Records excerpted from a collection:
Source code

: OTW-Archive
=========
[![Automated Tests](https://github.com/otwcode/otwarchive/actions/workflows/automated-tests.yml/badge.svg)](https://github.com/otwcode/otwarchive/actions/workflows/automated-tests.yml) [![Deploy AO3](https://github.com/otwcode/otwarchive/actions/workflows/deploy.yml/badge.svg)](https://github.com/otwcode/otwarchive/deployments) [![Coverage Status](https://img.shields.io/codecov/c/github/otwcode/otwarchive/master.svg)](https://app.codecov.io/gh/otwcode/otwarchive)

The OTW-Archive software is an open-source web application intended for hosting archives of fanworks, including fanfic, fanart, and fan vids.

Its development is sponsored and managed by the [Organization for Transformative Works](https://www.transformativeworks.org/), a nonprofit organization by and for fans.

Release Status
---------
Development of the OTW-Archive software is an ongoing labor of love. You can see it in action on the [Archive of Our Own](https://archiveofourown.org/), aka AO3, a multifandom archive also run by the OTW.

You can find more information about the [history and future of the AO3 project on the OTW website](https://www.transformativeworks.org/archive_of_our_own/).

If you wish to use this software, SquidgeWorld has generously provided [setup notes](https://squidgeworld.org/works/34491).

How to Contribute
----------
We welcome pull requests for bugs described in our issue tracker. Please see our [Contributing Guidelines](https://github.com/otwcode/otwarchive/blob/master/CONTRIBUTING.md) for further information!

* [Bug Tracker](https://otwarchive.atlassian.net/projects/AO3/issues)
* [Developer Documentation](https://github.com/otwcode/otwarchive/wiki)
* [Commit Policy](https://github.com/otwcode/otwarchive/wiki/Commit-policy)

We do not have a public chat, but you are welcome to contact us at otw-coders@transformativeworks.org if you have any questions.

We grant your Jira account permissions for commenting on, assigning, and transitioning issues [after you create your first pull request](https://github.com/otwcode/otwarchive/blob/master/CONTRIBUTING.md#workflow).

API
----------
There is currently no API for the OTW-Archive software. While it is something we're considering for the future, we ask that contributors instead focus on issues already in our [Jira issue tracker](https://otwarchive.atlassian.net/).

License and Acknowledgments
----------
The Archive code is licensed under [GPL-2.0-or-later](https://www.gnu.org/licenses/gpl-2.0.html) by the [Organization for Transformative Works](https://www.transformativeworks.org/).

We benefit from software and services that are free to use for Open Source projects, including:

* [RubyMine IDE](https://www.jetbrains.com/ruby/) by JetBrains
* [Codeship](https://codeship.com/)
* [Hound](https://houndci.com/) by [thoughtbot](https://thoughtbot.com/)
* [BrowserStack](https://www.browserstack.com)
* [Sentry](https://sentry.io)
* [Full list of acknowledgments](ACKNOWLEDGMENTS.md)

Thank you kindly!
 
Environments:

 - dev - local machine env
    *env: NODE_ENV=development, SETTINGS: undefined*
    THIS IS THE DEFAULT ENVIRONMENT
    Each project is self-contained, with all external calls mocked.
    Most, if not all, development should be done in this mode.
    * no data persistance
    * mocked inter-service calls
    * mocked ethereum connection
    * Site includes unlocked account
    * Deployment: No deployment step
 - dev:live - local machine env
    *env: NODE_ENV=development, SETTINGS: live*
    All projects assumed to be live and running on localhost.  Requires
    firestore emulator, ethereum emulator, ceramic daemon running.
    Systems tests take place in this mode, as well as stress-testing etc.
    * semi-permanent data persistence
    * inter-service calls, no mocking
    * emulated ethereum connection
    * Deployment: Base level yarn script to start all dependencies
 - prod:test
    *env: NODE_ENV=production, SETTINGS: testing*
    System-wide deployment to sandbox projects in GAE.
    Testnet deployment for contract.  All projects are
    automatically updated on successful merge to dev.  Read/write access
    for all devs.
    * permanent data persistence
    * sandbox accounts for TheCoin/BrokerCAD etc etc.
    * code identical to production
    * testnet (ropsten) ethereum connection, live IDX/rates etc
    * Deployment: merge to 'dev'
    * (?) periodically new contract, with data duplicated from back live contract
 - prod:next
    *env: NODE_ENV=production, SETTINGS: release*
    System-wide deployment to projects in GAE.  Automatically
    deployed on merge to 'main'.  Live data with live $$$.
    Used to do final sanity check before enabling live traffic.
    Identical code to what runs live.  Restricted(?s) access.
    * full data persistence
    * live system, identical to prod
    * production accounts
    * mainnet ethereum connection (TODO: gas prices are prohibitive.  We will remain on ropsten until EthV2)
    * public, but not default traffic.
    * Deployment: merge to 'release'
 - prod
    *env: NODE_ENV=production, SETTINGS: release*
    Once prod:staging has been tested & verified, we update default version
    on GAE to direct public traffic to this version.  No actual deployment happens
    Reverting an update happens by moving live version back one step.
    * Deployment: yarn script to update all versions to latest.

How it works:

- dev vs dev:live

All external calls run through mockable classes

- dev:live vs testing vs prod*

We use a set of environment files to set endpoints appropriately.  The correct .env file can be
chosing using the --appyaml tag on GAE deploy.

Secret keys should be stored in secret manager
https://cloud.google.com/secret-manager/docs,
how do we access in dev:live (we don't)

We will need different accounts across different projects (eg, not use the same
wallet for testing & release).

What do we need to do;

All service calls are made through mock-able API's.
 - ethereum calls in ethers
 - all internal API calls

- [TASK ITEM]: The answer must consist of every line from the entries that holds the string "information".

- [SOLUTION BELOW]:
You can find more information about the [history and future of the AO3 project on the OTW website](https://www.transformativeworks.org/archive_of_our_own/).
We welcome pull requests for bugs described in our issue tracker. Please see our [Contributing Guidelines](https://github.com/otwcode/otwarchive/blob/master/CONTRIBUTING.md) for further information!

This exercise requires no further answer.